The presence of `QuantizeLinear`/`DequantizeLinear` nodes indicates the QDQ format, while `ConvInteger` or `MatMulInteger` confirms QOperator format.

## Summary

- **QDQ format** inserts conversion nodes around existing operators, offering maximum compatibility across execution providers but with slight runtime overhead from quantization/dequantization operations.
- **QOperator format** replaces operators with integer-specific kernels, achieving smaller model sizes and faster inference when the target hardware supports integer operations.
- Both formats are implemented as graph transformers in `onnxruntime/core/optimizer/qdq_transformer/` and selectable via `QuantFormat.QDQ` or `QuantFormat.QOperator` in the Python API.
- The CLI tool [`static_quantize_runner.py`](https://github.com/microsoft/onnxruntime/blob/main/static_quantize_runner.py) exposes these formats through the `--quant_format` parameter with choices `["qdq", "qoperator"]`.
- Block-level integer quantization (including `int4`) utilizes MLAS kernels defined in [`mlas_q4.h`](https://github.com/microsoft/onnxruntime/blob/main/mlas_q4.h) for efficient arithmetic regardless of the selected format.

## Frequently Asked Questions

### What is the difference between QDQ and QOperator quantization?

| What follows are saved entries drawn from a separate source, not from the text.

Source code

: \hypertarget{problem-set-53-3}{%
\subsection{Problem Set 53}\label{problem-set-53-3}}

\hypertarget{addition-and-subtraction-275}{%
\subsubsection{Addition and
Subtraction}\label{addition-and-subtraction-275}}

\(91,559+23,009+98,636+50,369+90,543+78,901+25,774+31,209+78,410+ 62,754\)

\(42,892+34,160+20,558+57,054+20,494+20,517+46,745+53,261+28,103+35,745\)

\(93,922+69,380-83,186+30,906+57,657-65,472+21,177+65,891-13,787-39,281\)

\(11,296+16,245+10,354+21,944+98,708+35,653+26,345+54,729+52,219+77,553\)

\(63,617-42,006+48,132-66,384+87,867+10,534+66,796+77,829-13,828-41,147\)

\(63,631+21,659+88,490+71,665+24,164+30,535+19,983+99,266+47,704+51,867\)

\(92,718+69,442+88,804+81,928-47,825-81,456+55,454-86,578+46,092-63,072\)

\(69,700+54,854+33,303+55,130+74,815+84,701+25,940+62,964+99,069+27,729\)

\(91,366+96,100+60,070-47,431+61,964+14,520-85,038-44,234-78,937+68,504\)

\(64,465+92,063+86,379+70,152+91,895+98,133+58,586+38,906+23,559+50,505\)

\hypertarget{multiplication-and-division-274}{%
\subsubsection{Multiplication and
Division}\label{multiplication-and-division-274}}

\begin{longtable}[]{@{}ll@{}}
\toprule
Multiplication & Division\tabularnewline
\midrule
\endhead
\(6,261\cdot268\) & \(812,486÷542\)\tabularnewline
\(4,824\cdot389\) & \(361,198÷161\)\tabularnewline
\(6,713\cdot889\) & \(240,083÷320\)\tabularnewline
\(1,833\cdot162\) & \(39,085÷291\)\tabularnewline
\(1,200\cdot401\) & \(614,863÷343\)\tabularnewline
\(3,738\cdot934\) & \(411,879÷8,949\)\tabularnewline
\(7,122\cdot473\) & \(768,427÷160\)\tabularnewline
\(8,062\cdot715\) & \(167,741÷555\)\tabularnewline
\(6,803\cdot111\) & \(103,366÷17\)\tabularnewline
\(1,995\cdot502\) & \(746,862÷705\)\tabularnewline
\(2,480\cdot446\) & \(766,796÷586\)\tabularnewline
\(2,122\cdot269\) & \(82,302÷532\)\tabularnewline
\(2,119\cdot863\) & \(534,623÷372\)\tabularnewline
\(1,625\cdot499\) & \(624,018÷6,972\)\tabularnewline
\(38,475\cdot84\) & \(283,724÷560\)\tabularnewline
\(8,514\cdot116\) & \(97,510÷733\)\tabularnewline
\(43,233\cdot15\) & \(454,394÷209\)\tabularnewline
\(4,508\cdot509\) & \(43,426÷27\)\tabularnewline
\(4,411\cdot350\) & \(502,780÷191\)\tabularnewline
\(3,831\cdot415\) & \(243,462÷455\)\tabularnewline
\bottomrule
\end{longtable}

QDQ quantization wraps tensors with `QuantizeLinear` and `DequantizeLinear` nodes while preserving the original operator types, allowing the model to run on any execution provider that supports the base ONNX opset. QOperator quantization replaces floating-point operators entirely with integer-specific variants like `ConvInteger` and `MatMulInteger`, requiring the execution provider to implement these specialized kernels but eliminating the conversion overhead.

### When should I use QDQ format versus QOperator format?

Use **QDQ** when you need maximum portability across different hardware targets or execution providers, as it relies only on standard ONNX operators. Use **QOperator** when targeting specific hardware with native integer arithmetic support (such as optimized CPU or CUDA implementations) where you want to minimize model size and eliminate the processing overhead of explicit quantization nodes.

### Does ONNX Runtime support int4 or block quantization?

Yes, ONNX Runtime supports block-quantized formats including int4 through the MLAS library. Implementation headers like [`onnxruntime/core/mlas/inc/mlas_q4.h`](https://github.com/microsoft/onnxruntime/blob/main/onnxruntime/core/mlas/inc/mlas_q4.h) and [`onnxruntime/core/mlas/lib/q4gemm.h`](https://github.com/microsoft/onnxruntime/blob/main/onnxruntime/core/mlas/lib/q4gemm.h) provide low-level kernels for these operations. Both QDQ and QOperator formats can leverage these block-quantized types for weights and activations when configured appropriately.

### Can I run quantized models on GPU or other non-CPU execution providers?

Yes, quantized models run on CUDA, DirectML, and other execution providers as long as they implement the required kernels. The QDQ format generally works across more EPs since it uses standard `QuantizeLinear`/`DequantizeLinear` operators that most providers support. QOperator requires the specific EP to implement integer variants like `ConvInteger`, which CUDA and DirectML support for common operations.